Sunday, October 16, 2011

October 15th - Wave of light

Yesterday was October 15th, pregnancy and infant loss remembrance day. Two days before on October 13th, I received an email letting me know that our work for this day had paid off. The Mayor's office had sent the proclamation declaring October 15th as Pregnancy and infant loss awareness day in my city. This is just one step on our path to having all of the babies lost here in Canada remembered and acknowledged.
With this wonderful news in my heart, we lit our candle last night. It was a new candle that we just bought, with a new candle holder. It's just for Oct. 15th, and says it will burn for 30 hours, so hopefully it will be our October 15th candle for the next 30 years!
Dayne better understands why this day is important this year and he was excited to be involved and take some time out of his day for Alexandra. He asked if she was watching, and of course, I said yes.
I think that Alexandra is proud of all the work we're doing in her honor, and I hope to help her to impact this world even more as time goes on.
Last night I was thinking of all the loss moms I have met over the last year and half. I hope that you all were having a peaceful day.

Monday, October 3, 2011

I Still Miss You

This morning I got up at 7am, like I do 6 days a week (not Sunday, Sunday I sleep in). I showered, got dressed, did my hair, made Dayne's breakfast, got him ready, and chatted with him as we walked to his school. I laughed as he told me funny little Dayne stories and I watched him run around in circles. After Dayne went into the school I ran my nephews swimming stuff into the office for him and I walked back home listening to music all the way. It was a regular morning, like every other morning...
When I arrived at home, I let the dog out, changed into my comfy pants and sat down on my bed. When the morning stopped in that minute, something clicked inside of me and I became overwhelmed with my grief. It's been almost a year and a half since we lost Alexandra, and still some days I am right back to where I was that day. Lost.
I thought I was having a bad minute and tried to compose myself, I have things to get done. But it wasn't just a minute, it was more than that as I quickly realized when the crying turned into sobbing.
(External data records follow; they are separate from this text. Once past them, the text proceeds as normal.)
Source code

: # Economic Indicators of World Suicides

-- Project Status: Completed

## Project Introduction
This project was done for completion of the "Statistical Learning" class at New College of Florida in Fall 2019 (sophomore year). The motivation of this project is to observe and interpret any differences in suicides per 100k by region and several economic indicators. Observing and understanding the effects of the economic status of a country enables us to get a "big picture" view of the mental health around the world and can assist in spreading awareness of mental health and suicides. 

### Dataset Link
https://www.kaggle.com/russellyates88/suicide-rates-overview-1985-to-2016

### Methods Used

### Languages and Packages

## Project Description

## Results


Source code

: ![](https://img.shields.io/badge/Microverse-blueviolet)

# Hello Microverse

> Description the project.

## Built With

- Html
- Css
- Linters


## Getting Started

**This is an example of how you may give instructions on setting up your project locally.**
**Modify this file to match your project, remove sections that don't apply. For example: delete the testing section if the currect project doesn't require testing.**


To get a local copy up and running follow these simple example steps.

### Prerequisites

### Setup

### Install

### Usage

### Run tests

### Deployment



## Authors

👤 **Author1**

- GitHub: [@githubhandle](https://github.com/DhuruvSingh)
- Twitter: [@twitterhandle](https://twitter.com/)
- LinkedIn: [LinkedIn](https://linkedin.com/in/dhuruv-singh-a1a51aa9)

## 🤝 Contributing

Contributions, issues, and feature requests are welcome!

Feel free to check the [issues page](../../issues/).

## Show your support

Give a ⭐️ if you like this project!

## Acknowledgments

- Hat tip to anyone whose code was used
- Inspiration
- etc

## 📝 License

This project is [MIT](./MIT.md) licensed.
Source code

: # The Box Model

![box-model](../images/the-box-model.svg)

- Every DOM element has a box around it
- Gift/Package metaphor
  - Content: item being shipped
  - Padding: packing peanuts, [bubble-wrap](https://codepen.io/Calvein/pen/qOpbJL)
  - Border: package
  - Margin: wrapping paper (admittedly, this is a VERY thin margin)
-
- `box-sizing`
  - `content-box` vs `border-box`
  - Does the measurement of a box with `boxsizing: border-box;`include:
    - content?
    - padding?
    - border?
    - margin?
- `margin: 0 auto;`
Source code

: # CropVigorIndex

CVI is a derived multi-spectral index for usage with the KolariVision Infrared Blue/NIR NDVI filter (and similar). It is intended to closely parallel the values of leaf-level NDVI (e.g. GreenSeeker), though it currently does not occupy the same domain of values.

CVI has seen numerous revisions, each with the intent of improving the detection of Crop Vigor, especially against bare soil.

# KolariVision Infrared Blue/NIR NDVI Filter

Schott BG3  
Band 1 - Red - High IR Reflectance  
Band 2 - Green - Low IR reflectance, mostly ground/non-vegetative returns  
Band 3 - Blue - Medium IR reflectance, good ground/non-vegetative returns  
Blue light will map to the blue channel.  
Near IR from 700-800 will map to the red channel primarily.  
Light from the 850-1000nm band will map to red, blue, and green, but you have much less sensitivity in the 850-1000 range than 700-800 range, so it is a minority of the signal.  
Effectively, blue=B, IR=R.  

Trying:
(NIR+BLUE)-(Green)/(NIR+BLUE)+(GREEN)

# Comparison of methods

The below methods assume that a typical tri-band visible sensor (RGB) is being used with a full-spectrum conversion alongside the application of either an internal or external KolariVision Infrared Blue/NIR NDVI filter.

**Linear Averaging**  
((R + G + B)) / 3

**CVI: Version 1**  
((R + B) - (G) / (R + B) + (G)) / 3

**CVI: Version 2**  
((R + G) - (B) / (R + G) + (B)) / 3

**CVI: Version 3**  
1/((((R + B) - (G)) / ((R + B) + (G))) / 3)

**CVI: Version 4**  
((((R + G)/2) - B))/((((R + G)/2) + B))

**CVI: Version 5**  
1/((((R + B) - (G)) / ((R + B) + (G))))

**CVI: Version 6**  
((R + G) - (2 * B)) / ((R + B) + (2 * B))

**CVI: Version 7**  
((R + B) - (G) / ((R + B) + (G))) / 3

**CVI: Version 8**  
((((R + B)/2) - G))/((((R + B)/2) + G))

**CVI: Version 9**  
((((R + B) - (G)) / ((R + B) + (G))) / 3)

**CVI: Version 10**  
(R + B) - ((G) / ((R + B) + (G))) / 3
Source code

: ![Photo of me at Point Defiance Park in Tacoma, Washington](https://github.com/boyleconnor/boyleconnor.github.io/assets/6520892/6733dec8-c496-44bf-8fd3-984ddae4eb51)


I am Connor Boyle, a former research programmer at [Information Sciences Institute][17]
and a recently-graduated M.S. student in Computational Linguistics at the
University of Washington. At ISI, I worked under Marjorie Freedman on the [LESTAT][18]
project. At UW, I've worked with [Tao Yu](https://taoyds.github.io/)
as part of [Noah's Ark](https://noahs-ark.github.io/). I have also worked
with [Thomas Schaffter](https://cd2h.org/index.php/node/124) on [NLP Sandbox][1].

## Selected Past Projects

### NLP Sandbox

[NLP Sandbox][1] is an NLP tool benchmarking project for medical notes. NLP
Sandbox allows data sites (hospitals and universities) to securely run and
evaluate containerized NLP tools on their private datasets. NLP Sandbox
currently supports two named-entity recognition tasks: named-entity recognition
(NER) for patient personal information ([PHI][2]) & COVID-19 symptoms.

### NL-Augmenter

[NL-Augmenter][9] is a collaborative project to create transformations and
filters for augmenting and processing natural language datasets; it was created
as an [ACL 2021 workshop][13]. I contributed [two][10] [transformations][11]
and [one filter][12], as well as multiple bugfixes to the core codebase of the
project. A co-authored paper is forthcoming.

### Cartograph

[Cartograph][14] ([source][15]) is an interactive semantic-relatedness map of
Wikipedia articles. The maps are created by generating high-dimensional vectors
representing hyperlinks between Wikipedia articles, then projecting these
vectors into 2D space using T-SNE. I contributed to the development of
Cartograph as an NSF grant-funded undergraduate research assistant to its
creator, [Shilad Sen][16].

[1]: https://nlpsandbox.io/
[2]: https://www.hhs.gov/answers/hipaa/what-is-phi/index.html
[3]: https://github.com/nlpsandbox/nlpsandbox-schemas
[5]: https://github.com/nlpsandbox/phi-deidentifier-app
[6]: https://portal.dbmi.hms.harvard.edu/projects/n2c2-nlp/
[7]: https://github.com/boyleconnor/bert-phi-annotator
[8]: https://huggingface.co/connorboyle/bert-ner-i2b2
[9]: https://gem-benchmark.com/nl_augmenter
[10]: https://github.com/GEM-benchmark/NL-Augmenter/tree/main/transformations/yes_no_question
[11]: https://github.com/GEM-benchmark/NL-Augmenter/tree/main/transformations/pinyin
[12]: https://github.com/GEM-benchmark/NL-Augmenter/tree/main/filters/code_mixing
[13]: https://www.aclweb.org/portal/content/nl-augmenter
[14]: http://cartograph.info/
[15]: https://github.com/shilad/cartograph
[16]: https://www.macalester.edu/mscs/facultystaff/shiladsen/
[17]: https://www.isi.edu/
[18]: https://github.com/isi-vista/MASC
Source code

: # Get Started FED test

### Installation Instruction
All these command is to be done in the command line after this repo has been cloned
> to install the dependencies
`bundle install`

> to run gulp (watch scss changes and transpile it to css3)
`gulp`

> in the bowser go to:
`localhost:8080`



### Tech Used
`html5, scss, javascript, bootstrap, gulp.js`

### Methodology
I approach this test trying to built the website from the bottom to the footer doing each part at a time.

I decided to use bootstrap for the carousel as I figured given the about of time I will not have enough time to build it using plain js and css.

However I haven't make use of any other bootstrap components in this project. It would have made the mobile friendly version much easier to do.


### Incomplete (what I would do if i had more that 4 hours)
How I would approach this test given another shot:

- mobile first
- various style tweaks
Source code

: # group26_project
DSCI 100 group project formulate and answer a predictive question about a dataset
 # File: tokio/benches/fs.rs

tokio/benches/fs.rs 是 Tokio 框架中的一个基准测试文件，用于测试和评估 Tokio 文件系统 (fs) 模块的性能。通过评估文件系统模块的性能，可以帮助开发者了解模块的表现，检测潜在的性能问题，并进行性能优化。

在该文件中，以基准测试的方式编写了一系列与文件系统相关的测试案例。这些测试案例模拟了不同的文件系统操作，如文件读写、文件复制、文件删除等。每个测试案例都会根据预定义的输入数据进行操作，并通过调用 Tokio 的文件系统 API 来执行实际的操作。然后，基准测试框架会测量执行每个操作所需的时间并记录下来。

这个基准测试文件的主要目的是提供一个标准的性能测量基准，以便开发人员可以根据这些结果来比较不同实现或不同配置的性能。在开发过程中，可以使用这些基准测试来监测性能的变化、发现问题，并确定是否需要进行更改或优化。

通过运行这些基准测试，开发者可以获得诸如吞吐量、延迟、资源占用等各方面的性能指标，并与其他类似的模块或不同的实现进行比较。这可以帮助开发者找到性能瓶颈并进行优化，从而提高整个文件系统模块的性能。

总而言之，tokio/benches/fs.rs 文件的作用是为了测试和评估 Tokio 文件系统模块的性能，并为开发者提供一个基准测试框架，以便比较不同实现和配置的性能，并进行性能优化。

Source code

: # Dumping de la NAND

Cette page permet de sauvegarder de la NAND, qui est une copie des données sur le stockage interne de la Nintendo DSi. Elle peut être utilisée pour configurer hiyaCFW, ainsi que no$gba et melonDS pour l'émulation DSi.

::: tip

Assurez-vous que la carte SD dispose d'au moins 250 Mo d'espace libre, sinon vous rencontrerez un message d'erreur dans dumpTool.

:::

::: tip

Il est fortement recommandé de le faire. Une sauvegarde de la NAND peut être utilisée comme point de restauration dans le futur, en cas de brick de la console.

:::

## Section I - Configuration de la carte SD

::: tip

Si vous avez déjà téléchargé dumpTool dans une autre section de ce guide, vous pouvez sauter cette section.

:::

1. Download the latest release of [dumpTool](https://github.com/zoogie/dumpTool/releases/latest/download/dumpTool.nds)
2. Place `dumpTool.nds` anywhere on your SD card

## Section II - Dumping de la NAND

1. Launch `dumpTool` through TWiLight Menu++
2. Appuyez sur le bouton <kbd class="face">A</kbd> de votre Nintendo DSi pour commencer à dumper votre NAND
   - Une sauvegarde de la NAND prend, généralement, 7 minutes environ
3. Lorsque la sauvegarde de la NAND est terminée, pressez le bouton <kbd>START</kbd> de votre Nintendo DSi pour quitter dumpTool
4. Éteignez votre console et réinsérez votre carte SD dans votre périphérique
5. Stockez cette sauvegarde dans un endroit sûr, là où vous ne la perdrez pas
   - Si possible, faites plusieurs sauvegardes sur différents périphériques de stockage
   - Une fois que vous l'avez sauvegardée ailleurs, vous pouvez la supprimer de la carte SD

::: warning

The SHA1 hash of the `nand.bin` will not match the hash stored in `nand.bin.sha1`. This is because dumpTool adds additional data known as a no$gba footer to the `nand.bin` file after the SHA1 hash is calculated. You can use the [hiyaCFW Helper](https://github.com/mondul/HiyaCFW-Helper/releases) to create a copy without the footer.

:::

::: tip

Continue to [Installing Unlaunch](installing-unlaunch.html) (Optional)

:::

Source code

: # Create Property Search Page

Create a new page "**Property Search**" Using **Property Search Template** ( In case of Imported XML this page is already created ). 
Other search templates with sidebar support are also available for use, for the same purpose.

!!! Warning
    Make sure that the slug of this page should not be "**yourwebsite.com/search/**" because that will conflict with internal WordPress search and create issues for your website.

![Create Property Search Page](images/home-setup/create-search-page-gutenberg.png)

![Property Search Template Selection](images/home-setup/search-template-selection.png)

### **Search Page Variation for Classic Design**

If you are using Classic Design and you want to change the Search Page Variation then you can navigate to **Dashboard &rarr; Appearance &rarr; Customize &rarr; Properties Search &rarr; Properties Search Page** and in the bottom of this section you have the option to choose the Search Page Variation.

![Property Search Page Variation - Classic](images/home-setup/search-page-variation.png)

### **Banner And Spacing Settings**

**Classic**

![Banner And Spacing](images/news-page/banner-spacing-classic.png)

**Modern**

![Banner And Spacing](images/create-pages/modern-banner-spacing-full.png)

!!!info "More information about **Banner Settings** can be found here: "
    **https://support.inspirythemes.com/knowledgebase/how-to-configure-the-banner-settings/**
I sat on my bed, all alone in my house, sobbing. I still miss Alexandra, just as much as I did the day she left us and just as much as I will until the day I die. And some days the realization that this is my life now, that I'm never going to wake up and find my daughter still here with us, is just too much.
Today is one of those days.

Sunday, October 2, 2011

Tree Lined Road

For most of my childhood I would have several, recurring dreams. One such dream was of me driving in a car, sometimes it was a car from my childhood, sometimes a car I didn't recognize, sometimes I would be in the front seat, sometimes the back, but the outside of the car always remained the same. The car drove down a tree lined road, the leaves on the trees were all yellow and falling off the trees, covering the ground in a blanket of yellow. It was always night time in the dream and there were always terrible, sad feelings brought about by it, like something terrible was about to, or just had, happened.
The other night we went for our usual trip to the cemetery. It was dark out though, something common for our trips there in the fall. Last year, we drove the back way in to the cemetery, this year, we drive a slightly different way. As we drove, I felt like I was back in that dream. This road was lined with trees, the leaves yellow and falling, the ground was covered in that fall blanket. It was shocking to me, thinking back to my dream, wondering if I was making a connection where there was none.
I haven't had that dream in years, and now I can't help but wonder if it was just a glimpse of my future, or just a grieving mom grasping at straws to make herself feel...better?